Nathalie Molina Niño is happy to invest in a man who plans to “create wealth among thousands and thousands of women, especially women of color”
This story is part of “Ceiling Smashers,” a series in which successful women across industries tell Moneyish how they broke down professional barriers.
Nathalie Molina Niño is done being a model minority.
The BRAVA Investments CEO, daughter to an Ecuadorian father and Colombian mother, blazed frontiers in the ’90s as the rare Latina in the predominantly white boys’ club of tech — teaching herself to code and launching her first startup, Web Meridians, at age 20. Getting mistaken for a receptionist or waitstaff was “not an uncommon thing,” Molina Niño said — and tech’s cultural problem, she ventures, has only worsened over the past two decades.
Now, she’s pushing through a new ceiling. “We have a problem of having imposed on ourselves this mentality of not wanting to rock the boat, not wanting to complain; you’ve got to be grateful that you’re here,” Molina Niño, a 42-year-old Harlem resident, told Moneyish. “We should be coming from a place of power, even entitlement. There are enough of us that we should be making demands of the country that we help keep alive.”
These days, she added, she’s far more interested in encouraging women — particularly women of color — “to quit being polite, to quit worrying about having people like you.”
Molina Niño founded BRAVA, which invests in scalable companies creating measurable economic benefit for women, in 2016. Citing an alarming stat that women of color receive just 0.2% of venture capital, she also seeks to bring more of them into the entrepreneurial fold: Rather than investing exclusively in female entrepreneurs, Molina Niño explained, she’s happy to invest in a man who plans to “create wealth among thousands and thousands of women, especially women of color,” who don’t tend to have the same networks, nest eggs or deep-pocketed friends as some of their white counterparts. Among BRAVA’s investments are a stealth-mode women’s fertility project and Glassbreakers, a diversity and inclusion software company.

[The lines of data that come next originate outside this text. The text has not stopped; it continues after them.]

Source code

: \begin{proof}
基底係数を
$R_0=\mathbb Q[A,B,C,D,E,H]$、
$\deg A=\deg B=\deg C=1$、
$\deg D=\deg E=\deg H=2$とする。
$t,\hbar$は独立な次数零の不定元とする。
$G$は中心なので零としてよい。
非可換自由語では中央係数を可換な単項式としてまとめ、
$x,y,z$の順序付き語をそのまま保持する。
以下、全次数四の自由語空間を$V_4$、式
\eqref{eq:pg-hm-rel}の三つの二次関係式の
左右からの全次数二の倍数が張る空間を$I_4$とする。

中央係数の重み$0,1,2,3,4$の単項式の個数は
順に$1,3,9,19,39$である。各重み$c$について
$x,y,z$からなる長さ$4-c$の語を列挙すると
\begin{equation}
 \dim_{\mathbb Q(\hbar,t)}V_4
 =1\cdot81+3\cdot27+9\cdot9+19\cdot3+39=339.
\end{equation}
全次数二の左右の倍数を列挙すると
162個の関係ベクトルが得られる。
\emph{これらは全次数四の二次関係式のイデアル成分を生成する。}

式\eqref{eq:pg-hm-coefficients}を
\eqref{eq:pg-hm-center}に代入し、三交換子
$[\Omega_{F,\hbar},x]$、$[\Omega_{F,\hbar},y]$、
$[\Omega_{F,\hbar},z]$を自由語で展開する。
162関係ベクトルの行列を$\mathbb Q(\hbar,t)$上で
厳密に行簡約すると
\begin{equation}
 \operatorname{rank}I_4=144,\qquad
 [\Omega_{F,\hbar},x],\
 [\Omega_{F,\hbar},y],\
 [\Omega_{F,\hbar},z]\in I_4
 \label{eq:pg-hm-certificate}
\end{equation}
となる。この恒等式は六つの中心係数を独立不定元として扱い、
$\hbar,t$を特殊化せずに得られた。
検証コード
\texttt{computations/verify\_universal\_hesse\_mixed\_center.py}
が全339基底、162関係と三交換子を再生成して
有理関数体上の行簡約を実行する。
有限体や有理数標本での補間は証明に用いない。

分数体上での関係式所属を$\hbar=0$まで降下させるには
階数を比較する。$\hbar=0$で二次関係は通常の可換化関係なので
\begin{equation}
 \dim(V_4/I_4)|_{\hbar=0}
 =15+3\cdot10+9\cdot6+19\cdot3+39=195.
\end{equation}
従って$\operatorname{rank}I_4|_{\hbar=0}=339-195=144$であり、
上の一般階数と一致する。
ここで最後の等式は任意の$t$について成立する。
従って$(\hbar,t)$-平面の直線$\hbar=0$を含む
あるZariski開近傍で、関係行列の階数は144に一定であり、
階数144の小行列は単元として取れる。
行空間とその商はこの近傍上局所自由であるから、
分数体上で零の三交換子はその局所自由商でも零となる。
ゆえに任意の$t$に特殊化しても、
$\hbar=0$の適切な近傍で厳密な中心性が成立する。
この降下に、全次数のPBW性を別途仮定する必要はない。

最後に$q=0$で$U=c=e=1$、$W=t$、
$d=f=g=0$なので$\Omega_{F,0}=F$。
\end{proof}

While BRAVA may not be “making them all millionaires,” she said, it can aid in “taking them out of survival mode and just making sure that they start to have a little bit of disposable income, and a little bit of free time, and a little bit of savings, to invest in themselves and each other.” “That’s when I think we’ll start to see these legions of incredibly entrepreneurial women start to become really viable, venture-backed entrepreneurs,” she said.